The problem:
I need the lines below from the one with "measure must be" down to the one with "property by itself." reproduced exactly, both ends included, and nothing else.

Material provided:

:::

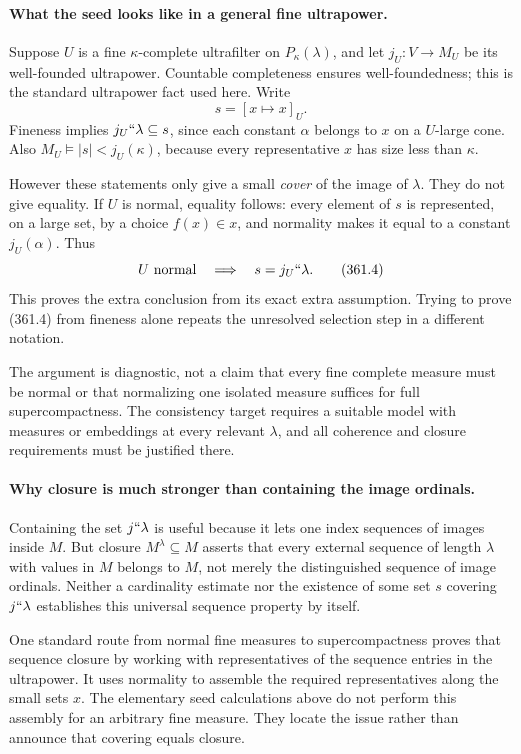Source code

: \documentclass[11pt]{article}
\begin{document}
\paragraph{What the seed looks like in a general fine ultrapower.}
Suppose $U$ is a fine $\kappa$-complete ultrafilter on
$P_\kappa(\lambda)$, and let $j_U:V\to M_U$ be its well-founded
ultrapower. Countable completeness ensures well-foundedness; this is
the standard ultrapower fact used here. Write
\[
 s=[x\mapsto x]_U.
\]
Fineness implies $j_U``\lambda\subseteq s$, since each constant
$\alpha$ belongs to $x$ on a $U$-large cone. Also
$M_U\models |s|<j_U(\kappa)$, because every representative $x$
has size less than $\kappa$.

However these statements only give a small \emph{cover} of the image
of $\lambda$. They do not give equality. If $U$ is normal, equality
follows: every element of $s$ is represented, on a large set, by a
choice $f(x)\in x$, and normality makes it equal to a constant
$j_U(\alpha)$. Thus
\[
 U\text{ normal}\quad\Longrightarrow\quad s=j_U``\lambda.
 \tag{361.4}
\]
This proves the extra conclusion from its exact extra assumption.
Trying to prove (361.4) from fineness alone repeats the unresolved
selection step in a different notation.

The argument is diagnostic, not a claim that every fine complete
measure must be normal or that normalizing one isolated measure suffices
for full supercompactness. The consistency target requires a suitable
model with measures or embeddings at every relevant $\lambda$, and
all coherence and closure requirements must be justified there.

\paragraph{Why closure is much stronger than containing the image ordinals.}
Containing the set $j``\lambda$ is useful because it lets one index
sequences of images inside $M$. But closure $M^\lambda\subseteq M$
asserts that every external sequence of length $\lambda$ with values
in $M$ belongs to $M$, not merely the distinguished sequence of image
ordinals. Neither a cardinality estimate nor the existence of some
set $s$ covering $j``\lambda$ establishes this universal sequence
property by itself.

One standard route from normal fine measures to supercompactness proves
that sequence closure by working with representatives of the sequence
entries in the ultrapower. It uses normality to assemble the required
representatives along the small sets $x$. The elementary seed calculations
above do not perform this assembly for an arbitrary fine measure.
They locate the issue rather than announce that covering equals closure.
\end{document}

:::

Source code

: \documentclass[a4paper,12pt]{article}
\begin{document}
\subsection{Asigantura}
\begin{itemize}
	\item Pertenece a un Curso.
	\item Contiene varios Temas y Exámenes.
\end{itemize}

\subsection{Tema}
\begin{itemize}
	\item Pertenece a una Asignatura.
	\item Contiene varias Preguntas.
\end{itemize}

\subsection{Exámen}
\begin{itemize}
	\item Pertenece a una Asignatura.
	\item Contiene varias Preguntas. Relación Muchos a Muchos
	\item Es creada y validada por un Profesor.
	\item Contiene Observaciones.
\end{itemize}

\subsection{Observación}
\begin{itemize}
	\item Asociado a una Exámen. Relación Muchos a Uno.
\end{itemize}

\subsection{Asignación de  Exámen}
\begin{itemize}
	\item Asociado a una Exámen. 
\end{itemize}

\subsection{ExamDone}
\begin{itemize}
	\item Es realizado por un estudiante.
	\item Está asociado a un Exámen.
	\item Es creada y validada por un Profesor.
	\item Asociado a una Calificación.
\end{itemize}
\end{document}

:::

Result of this task:
measure must be normal or that normalizing one isolated measure suffices
for full supercompactness. The consistency target requires a suitable
model with measures or embeddings at every relevant $\lambda$, and
all coherence and closure requirements must be justified there.

\paragraph{Why closure is much stronger than containing the image ordinals.}
Containing the set $j``\lambda$ is useful because it lets one index
sequences of images inside $M$. But closure $M^\lambda\subseteq M$
asserts that every external sequence of length $\lambda$ with values
in $M$ belongs to $M$, not merely the distinguished sequence of image
ordinals. Neither a cardinality estimate nor the existence of some
set $s$ covering $j``\lambda$ establishes this universal sequence
property by itself.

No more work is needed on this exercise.